At the end of this project, I found that higher rating on a book does not indicate higher sales, but having higher rated books surrounding that particular book in the network and having higher number of reviews were more relevant factors to increase the sales of a book. Additionally, the more the book is linked-to or served as a connection between other books, the higher likely it is to get demand spillover. Lastly, books that are surrounded by lower sales book are more likely to have lower sales as well. Alright, without further ado, let’s take a look at the analysis!
Data and Libraries
First, below are the libraries that I used for this analysis. The analysis was done in R and the required library to run social network analysis in R was igraph.
library(igraph)
library(dplyr)
library(sqldf)
library(ggplot2)
library(psych)
Now, Let’s take a look into our dataset. There were 2 datasets that I used for this analysis. One was on product, which includes individual books related information such as their id, sales rank, and book title. The second dataset was about co-purchase, which contain Source and Target nodes for every book id.

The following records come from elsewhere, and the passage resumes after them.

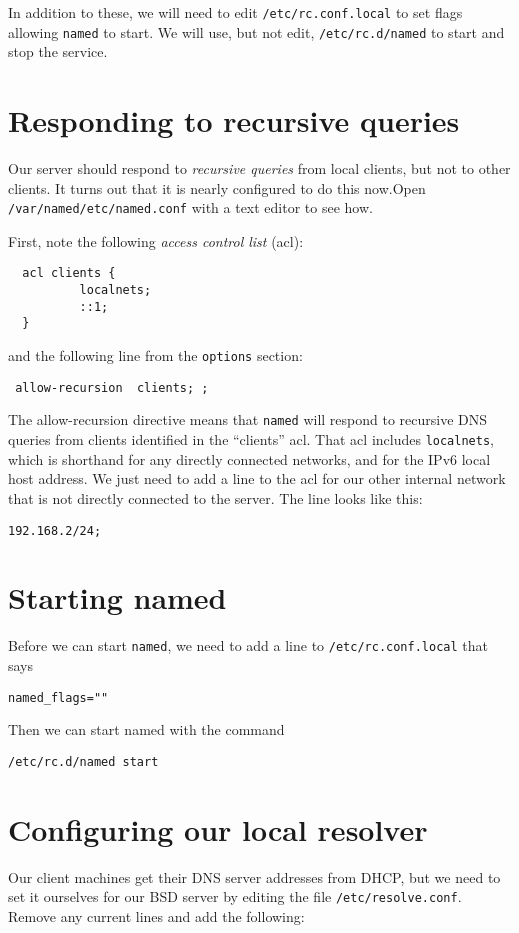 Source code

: \documentclass{article}
\begin{document}
In addition to these, we will need to edit \texttt{/etc/rc.conf.local} to set flags allowing \texttt{named} to start.  We will use, but not edit, \texttt{/etc/rc.d/named} to start and stop the service.

\section{Responding to recursive queries}
Our server should respond to \emph{recursive queries} from local clients, but not to other clients.  It turns out that it is nearly configured to do this now.Open \texttt{/var/named/etc/named.conf} with a text editor to see how.

First, note the following \emph{access control list} (acl):

\begin{verbatim}
  acl clients {
          localnets;
          ::1;
  }
\end{verbatim}

and the following line from the \texttt{options} section:

\texttt{ allow-recursion { clients; };}

The allow-recursion directive means that \texttt{named} will respond to recursive DNS queries from clients identified in the ``clients'' acl.  That acl includes \texttt{localnets}, which is shorthand for any directly connected networks, and for the IPv6 local host address.  We just need to add a line to the acl for our other internal network that is not directly connected to the server.  The line looks like this:

\texttt{192.168.2/24;}

\section{Starting named}
Before we can start \texttt{named}, we need to add a line to \texttt{/etc/rc.conf.local} that says

\texttt{named\_flags=""}

Then we can start named with the command 

\texttt{/etc/rc.d/named start}

\section{Configuring our local resolver}
Our client machines get their DNS server addresses from DHCP, but we need to set it ourselves for our BSD server by editing the file \texttt{/etc/resolve.conf}.  Remove any current lines and add the following:
\end{document}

The salesrank in the product dataset has inverse relationship with book sales volume, in that the higher the salesrank, the lower the sales volume will be. Conversly, the lower the salesrank, the higher the sales volume will be. A study has proved that the relationship between Amazon book salesrank and sales volume is significant and that it is appropriate to use salesrank as a subsite of sales volume for the analysis. To access the full document on the study mentioned above, please visit this link.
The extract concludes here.